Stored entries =
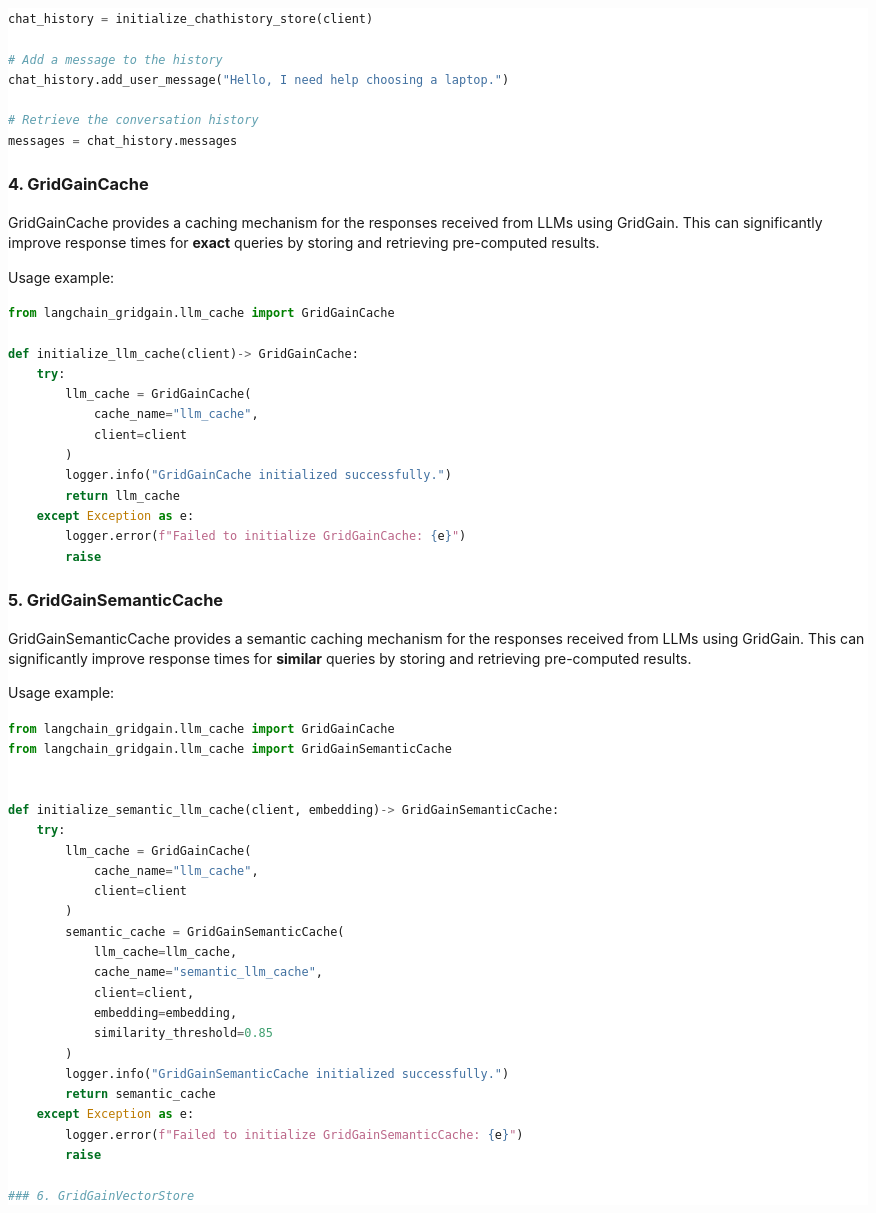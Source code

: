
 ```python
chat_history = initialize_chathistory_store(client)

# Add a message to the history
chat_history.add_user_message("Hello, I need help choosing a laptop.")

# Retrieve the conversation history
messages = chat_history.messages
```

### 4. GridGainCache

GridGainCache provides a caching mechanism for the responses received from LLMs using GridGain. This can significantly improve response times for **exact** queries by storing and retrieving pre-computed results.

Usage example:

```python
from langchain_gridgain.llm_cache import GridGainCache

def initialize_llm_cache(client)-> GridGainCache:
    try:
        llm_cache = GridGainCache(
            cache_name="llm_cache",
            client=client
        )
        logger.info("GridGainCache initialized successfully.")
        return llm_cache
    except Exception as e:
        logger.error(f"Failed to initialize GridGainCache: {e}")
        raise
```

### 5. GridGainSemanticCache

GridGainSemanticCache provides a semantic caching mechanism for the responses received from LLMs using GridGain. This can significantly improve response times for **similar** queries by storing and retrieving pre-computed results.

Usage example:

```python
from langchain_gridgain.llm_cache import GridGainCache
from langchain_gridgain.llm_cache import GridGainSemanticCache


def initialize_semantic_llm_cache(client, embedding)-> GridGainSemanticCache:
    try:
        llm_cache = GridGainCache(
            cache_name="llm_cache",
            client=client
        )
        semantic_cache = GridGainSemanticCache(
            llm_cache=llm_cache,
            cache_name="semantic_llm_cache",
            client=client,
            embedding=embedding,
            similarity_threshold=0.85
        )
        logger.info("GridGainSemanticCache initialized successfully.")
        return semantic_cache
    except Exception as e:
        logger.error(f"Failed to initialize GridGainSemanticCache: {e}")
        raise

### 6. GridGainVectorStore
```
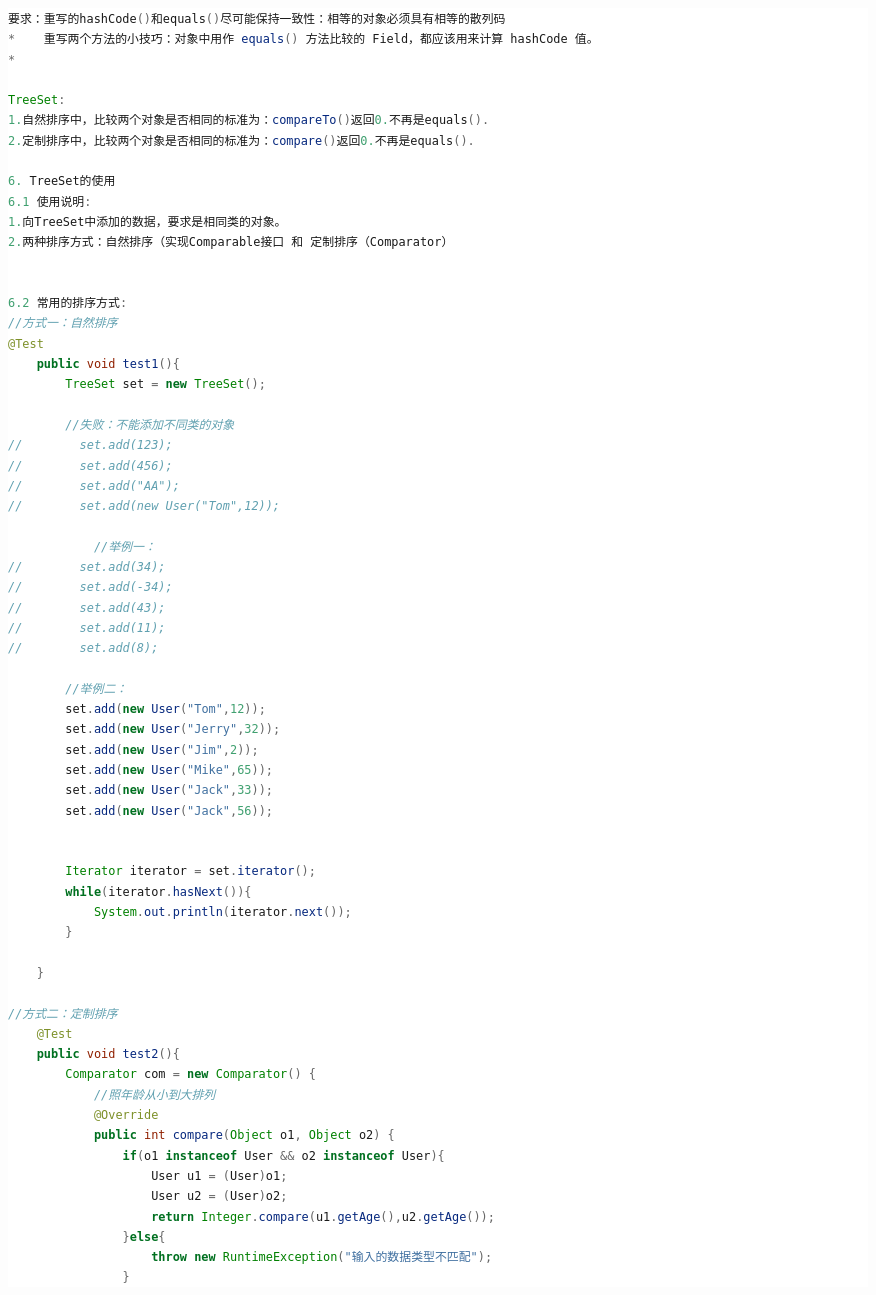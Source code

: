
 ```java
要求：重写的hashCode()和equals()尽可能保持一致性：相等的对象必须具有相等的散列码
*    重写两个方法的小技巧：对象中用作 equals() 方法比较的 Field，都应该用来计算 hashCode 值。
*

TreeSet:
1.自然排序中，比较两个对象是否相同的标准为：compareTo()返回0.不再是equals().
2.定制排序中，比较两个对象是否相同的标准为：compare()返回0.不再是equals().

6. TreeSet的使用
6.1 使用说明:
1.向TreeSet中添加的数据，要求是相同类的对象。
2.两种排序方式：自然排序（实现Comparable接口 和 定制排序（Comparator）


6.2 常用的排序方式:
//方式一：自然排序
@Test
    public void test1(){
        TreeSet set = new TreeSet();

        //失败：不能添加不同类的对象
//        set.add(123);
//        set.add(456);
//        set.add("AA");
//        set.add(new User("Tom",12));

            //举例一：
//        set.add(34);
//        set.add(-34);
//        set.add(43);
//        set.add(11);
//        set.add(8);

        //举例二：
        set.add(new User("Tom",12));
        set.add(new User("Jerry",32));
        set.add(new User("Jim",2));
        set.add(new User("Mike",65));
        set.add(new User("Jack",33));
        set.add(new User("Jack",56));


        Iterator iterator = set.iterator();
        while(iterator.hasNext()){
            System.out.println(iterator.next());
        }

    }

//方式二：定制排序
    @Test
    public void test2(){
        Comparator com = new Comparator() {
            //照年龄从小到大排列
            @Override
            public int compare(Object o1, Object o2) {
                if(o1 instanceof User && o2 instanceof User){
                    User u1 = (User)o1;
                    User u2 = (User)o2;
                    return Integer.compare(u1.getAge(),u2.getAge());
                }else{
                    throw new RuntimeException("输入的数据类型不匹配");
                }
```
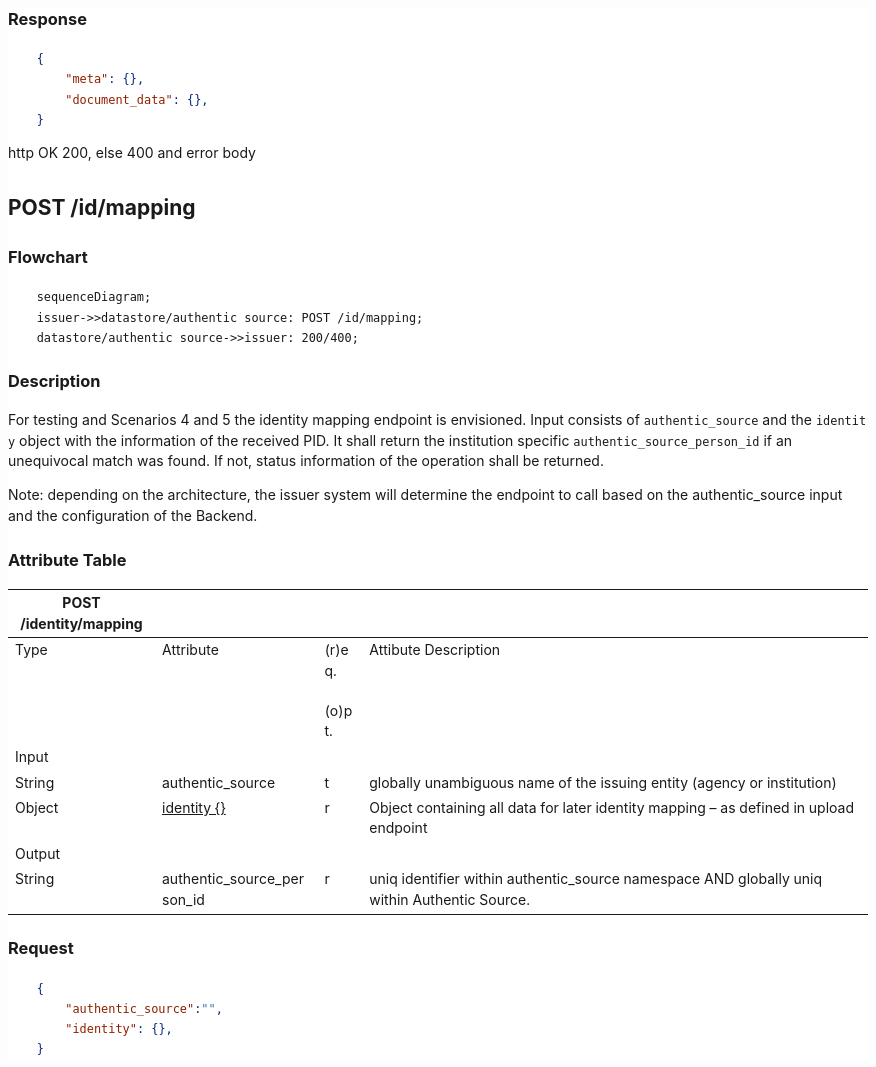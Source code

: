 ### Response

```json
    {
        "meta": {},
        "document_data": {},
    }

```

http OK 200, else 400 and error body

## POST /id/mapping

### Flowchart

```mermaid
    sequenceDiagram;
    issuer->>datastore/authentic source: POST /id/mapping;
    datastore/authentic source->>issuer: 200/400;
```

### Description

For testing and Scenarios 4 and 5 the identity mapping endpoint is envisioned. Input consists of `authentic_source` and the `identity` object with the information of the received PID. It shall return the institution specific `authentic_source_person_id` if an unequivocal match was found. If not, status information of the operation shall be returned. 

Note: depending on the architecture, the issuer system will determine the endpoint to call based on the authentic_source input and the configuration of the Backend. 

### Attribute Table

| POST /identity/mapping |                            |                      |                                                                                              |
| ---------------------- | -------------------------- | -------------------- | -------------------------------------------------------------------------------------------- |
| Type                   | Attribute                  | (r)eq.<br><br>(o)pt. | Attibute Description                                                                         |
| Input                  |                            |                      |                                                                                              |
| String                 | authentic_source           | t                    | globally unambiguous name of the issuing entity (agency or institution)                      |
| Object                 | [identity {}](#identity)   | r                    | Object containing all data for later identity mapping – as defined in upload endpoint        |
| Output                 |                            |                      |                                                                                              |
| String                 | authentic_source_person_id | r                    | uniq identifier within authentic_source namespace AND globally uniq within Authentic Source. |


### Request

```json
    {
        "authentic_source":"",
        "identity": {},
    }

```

Problem to solve = Each line of the data above should be reproduced without alteration, and no picture should appear in the copy.

Solution to this task =
Source code

:
 ```python
chat_history = initialize_chathistory_store(client)

# Add a message to the history
chat_history.add_user_message("Hello, I need help choosing a laptop.")

# Retrieve the conversation history
messages = chat_history.messages
```

### 4. GridGainCache

GridGainCache provides a caching mechanism for the responses received from LLMs using GridGain. This can significantly improve response times for **exact** queries by storing and retrieving pre-computed results.

Usage example:

```python
from langchain_gridgain.llm_cache import GridGainCache

def initialize_llm_cache(client)-> GridGainCache:
    try:
        llm_cache = GridGainCache(
            cache_name="llm_cache",
            client=client
        )
        logger.info("GridGainCache initialized successfully.")
        return llm_cache
    except Exception as e:
        logger.error(f"Failed to initialize GridGainCache: {e}")
        raise
```

### 5. GridGainSemanticCache

GridGainSemanticCache provides a semantic caching mechanism for the responses received from LLMs using GridGain. This can significantly improve response times for **similar** queries by storing and retrieving pre-computed results.

Usage example:

```python
from langchain_gridgain.llm_cache import GridGainCache
from langchain_gridgain.llm_cache import GridGainSemanticCache


def initialize_semantic_llm_cache(client, embedding)-> GridGainSemanticCache:
    try:
        llm_cache = GridGainCache(
            cache_name="llm_cache",
            client=client
        )
        semantic_cache = GridGainSemanticCache(
            llm_cache=llm_cache,
            cache_name="semantic_llm_cache",
            client=client,
            embedding=embedding,
            similarity_threshold=0.85
        )
        logger.info("GridGainSemanticCache initialized successfully.")
        return semantic_cache
    except Exception as e:
        logger.error(f"Failed to initialize GridGainSemanticCache: {e}")
        raise

### 6. GridGainVectorStore
```
Source code

:
 ```java
要求：重写的hashCode()和equals()尽可能保持一致性：相等的对象必须具有相等的散列码
*    重写两个方法的小技巧：对象中用作 equals() 方法比较的 Field，都应该用来计算 hashCode 值。
*

TreeSet:
1.自然排序中，比较两个对象是否相同的标准为：compareTo()返回0.不再是equals().
2.定制排序中，比较两个对象是否相同的标准为：compare()返回0.不再是equals().

6. TreeSet的使用
6.1 使用说明:
1.向TreeSet中添加的数据，要求是相同类的对象。
2.两种排序方式：自然排序（实现Comparable接口 和 定制排序（Comparator）


6.2 常用的排序方式:
//方式一：自然排序
@Test
    public void test1(){
        TreeSet set = new TreeSet();

        //失败：不能添加不同类的对象
//        set.add(123);
//        set.add(456);
//        set.add("AA");
//        set.add(new User("Tom",12));

            //举例一：
//        set.add(34);
//        set.add(-34);
//        set.add(43);
//        set.add(11);
//        set.add(8);

        //举例二：
        set.add(new User("Tom",12));
        set.add(new User("Jerry",32));
        set.add(new User("Jim",2));
        set.add(new User("Mike",65));
        set.add(new User("Jack",33));
        set.add(new User("Jack",56));


        Iterator iterator = set.iterator();
        while(iterator.hasNext()){
            System.out.println(iterator.next());
        }

    }

//方式二：定制排序
    @Test
    public void test2(){
        Comparator com = new Comparator() {
            //照年龄从小到大排列
            @Override
            public int compare(Object o1, Object o2) {
                if(o1 instanceof User && o2 instanceof User){
                    User u1 = (User)o1;
                    User u2 = (User)o2;
                    return Integer.compare(u1.getAge(),u2.getAge());
                }else{
                    throw new RuntimeException("输入的数据类型不匹配");
                }
```
Source code

: ### Response

```json
    {
        "meta": {},
        "document_data": {},
    }

```

http OK 200, else 400 and error body

## POST /id/mapping

### Flowchart

```mermaid
    sequenceDiagram;
    issuer->>datastore/authentic source: POST /id/mapping;
    datastore/authentic source->>issuer: 200/400;
```

### Description

For testing and Scenarios 4 and 5 the identity mapping endpoint is envisioned. Input consists of `authentic_source` and the `identity` object with the information of the received PID. It shall return the institution specific `authentic_source_person_id` if an unequivocal match was found. If not, status information of the operation shall be returned. 

Note: depending on the architecture, the issuer system will determine the endpoint to call based on the authentic_source input and the configuration of the Backend. 

### Attribute Table

| POST /identity/mapping |                            |                      |                                                                                              |
| ---------------------- | -------------------------- | -------------------- | -------------------------------------------------------------------------------------------- |
| Type                   | Attribute                  | (r)eq.<br><br>(o)pt. | Attibute Description                                                                         |
| Input                  |                            |                      |                                                                                              |
| String                 | authentic_source           | t                    | globally unambiguous name of the issuing entity (agency or institution)                      |
| Object                 | [identity {}](#identity)   | r                    | Object containing all data for later identity mapping – as defined in upload endpoint        |
| Output                 |                            |                      |                                                                                              |
| String                 | authentic_source_person_id | r                    | uniq identifier within authentic_source namespace AND globally uniq within Authentic Source. |


### Request

```json
    {
        "authentic_source":"",
        "identity": {},
    }

```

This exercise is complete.